In the meantime, Kara’s Earth mother his headed back, and she’s not alone. A city of cyborg Kryptonians are following her to earth and it doesn’t look good. Not knowing what is coming Supergirl desperately tries to protect the people of National City. Flying faster that a bullet she attempts to continuously save people from the cyborgs’ destructive overtaking. Crashing buildings, shattered glass, a father hell bent on death, things couldn’t get worse could they? That is until Kara looks to the sky and sees an ominous shadow emerge. The Kryptonians are here, now the real fight will take place.

The Confessional

I have been off and on with this book it its 5 issue run. This particular issue was definitely a redeemer for me though.
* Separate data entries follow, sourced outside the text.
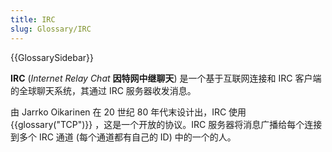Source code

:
 ```yaml
---
title: IRC
slug: Glossary/IRC
---
```


{{GlossarySidebar}}

**IRC** (_Internet Relay Chat_ **因特网中继聊天**) 是一个基于互联网连接和 IRC 客户端的全球聊天系统，其通过 IRC 服务器收发消息。

由 Jarrko Oikarinen 在 20 世纪 80 年代末设计出，IRC 使用 {{glossary("TCP")}} ，这是一个开放的协议。IRC 服务器将消息广播给每个连接到多个 IRC 通道 (每个通道都有自己的 ID) 中的一个的人。

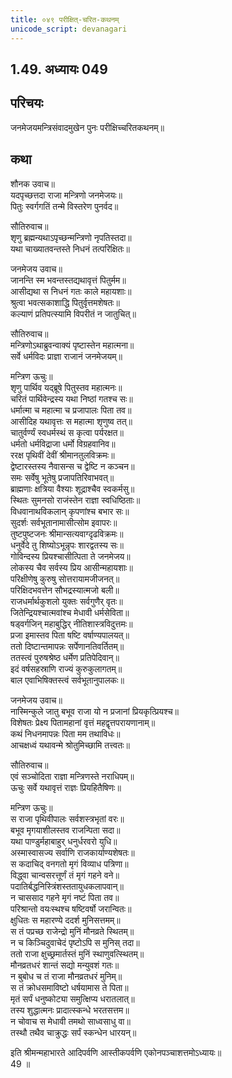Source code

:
 ```yaml
---
title: ०४९ परीक्षित्-चरित-कथनम्
unicode_script: devanagari
---
```



## 1.49. अध्यायः 049

## परिचयः

जनमेजयमन्त्रिसंवादमुखेन पुनः परीक्षिच्चरितकथनम्॥  

## कथा

शौनक उवाच॥  
यदपृच्छत्तदा राजा मन्त्रिणो जनमेजयः॥  
पितुः स्वर्गगतिं तन्मे विस्तरेण पुनर्वद॥  

सौतिरुवाच॥  
शृणु ब्रह्मन्यथाऽपृच्छन्मन्त्रिणो नृपतिस्तदा॥  
यथा चाख्यातवन्तस्ते निधनं तत्परिक्षितः॥  

जनमेजय उवाच॥  
जानन्ति स्म भवन्तस्तद्यथावृत्तं पितुर्मम॥  
आसीद्यथा स निधनं गतः काले महायशाः॥  
श्रुत्वा भवत्सकाशाद्धि पितुर्वृत्तमशेषतः॥  
कल्याणं प्रतिपत्स्यामि विपरीतं न जातुचित्॥  

सौतिरुवाच॥  
मन्त्रिणोऽथाब्रुवन्वाक्यं पृष्टास्तेन महात्मना॥  
सर्वे धर्मविदः प्राज्ञा राजानं जनमेजयम्॥  

मन्त्रिण ऊचुः॥  
शृणु पार्थिव यद्ब्रूषे पितुस्तव महात्मनः॥  
चरितं पार्थिवेन्द्रस्य यथा निष्ठां गतश्च सः॥  
धर्मात्मा च महात्मा च प्रजापालः पिता तव॥  
आसीदिह यथावृत्तः स महात्मा शृणुष्व तत्॥  
चातुर्वर्ण्यं स्वधर्मस्थं स कृत्वा पर्यरक्षत॥  
धर्मतो धर्मविद्राजा धर्मो विग्रहवानिव॥  
ररक्ष पृथिवीं देवीं श्रीमानतुलविक्रमः॥  
द्वेष्टारस्तस्य नैवासन्स च द्वेष्टि न कञ्चन॥  
समः सर्वेषु भूतेषु प्रजापतिरिवाभवत्॥  
ब्राह्मणाः क्षत्रिया वैश्याः शूद्राश्चैव स्वकर्मसु॥  
स्थितः सुमनसो राजंस्तेन राज्ञा स्वधिष्ठिताः॥  
विधवानाथविकलान् कृपणांश्च बभार सः॥  
सुदर्शः सर्वभूतानामासीत्सोम इवापरः॥  
तुष्टपुष्टजनः श्रीमान्सत्यवाग्दृढविक्रमः॥  
धनुर्वेदे तु शिष्योऽभून्नृपः शारद्वतस्य सः॥  
गोविन्दस्य प्रियश्चासीत्पिता ते जनमेजय॥  
लोकस्य चैव सर्वस्य प्रिय आसीन्महायशाः॥  
परिक्षीणेषु कुरुषु सोत्तरायामजीजनत्॥  
परिक्षिदभवत्तेन सौभद्रस्यात्मजो बली॥  
राजधर्मार्थकुशलो युक्तः सर्वगुणैर् वृतः॥  
जितेन्द्रियश्चात्मवांश्च मेधावी धर्मसेविता॥  
षड्वर्गजिन् महाबुद्धिर् नीतिशास्त्रविदुत्तमः॥  
प्रजा इमास्तव पिता षष्टि वर्षाण्यपालयत्॥  
ततो दिष्टान्तमापन्नः सर्पेणानतिवर्तितम्॥  
ततस्त्वं पुरुषश्रेष्ठ धर्मेण प्रतिपेदिवान्॥  
इदं वर्षसहस्राणि राज्यं कुरुकुलागतम्॥  
बाल एवाभिषिक्तस्त्वं सर्वभूतानुपालकः॥  

जनमेजय उवाच॥  
नास्मिन्कुले जातु बभूव राजा यो न प्रजानां प्रियकृत्प्रियश्च॥  
विशेषतः प्रेक्ष्य पितामहानां वृत्तं महद्वृत्तपरायणानाम्॥  
कथं निधनमापन्नः पिता मम तथाविधः॥  
आचक्षध्वं यथावन्मे श्रोतुमिच्छामि तत्त्वतः॥  

सौतिरुवाच॥  
एवं सञ्चोदिता राज्ञा मन्त्रिणस्ते नराधिपम्॥  
ऊचुः सर्वे यथावृत्तं राज्ञः प्रियहितैषिणः॥  

मन्त्रिण ऊचुः॥  
स राजा पृथिवीपालः सर्वशस्त्रभृतां वरः॥  
बभूव मृगयाशीलस्तव राजन्पिता सदा॥  
यथा पाण्डुर्महाबाहुर् धनुर्धरवरो युधि॥  
अस्मास्वासज्य सर्वाणि राजकार्याण्यशेषतः॥  
स कदाचिद् वनगतो मृगं विव्याध पत्रिणा॥  
विद्ध्वा चान्वसरत्तूर्णं तं मृगं गहने वने॥  
पदातिर्बद्धनिस्त्रिंशस्ततायुधकलापवान्॥  
न चाससाद गहने मृगं नष्टं पिता तव॥  
परिश्रान्तो वयःस्थश्च षष्टिवर्षो जरान्वितः॥  
क्षुधितः स महारण्ये ददर्श मुनिसत्तमम्॥  
स तं पप्रच्छ राजेन्द्रो मुनिं मौनव्रते स्थितम्॥  
न च किञ्चिदुवाचेदं पृष्टोऽपि स मुनिस् तदा॥  
ततो राजा क्षुच्छ्रमार्तस्तं मुनिं स्थाणुवत्स्थितम्॥  
मौनव्रतधरं शान्तं सद्यो मन्युवशं गतः॥  
न बुबोध च तं राजा मौनव्रतधरं मुनिम्॥  
स तं क्रोधसमाविष्टो धर्षयामास ते पिता॥  
मृतं सर्पं धनुष्कोट्या समुत्क्षिप्य धरातलात्॥  
तस्य शुद्धात्मनः प्रादात्स्कन्धे भरतसत्तम॥  
न चोवाच स मेधावी तमथो साध्वसाधु वा॥  
तस्थौ तथैव चाक्रुद्धः सर्पं स्कन्धेन धारयन्॥  

इति श्रीमन्महाभारते आदिपर्वणि आस्तीकपर्वणि एकोनपञ्चाशत्तमोऽध्यायः॥  
49 ॥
Don’t shame me, but I got introduced to Supergirl through the CW show. First impressions are lasting so I think that’s why adjusting to this version of Supergirl was taking a little longer. I do love the teenager aspect of it. I remember what it was like to be sixteen and finding who you are, all while being angsty and having lots of attitude. On this level, Supergirl is really relatable and calls out to the younger generation. I think the writers are starting to find their flow with this book, and I can see really cool things coming ahead for her. The art is really stylized and cartoonish, which I actually love for this hero. I’m always behind a strong female lead and I am really hoping this book does justice to who Supergirl is. So far I think they are doing pretty well with it.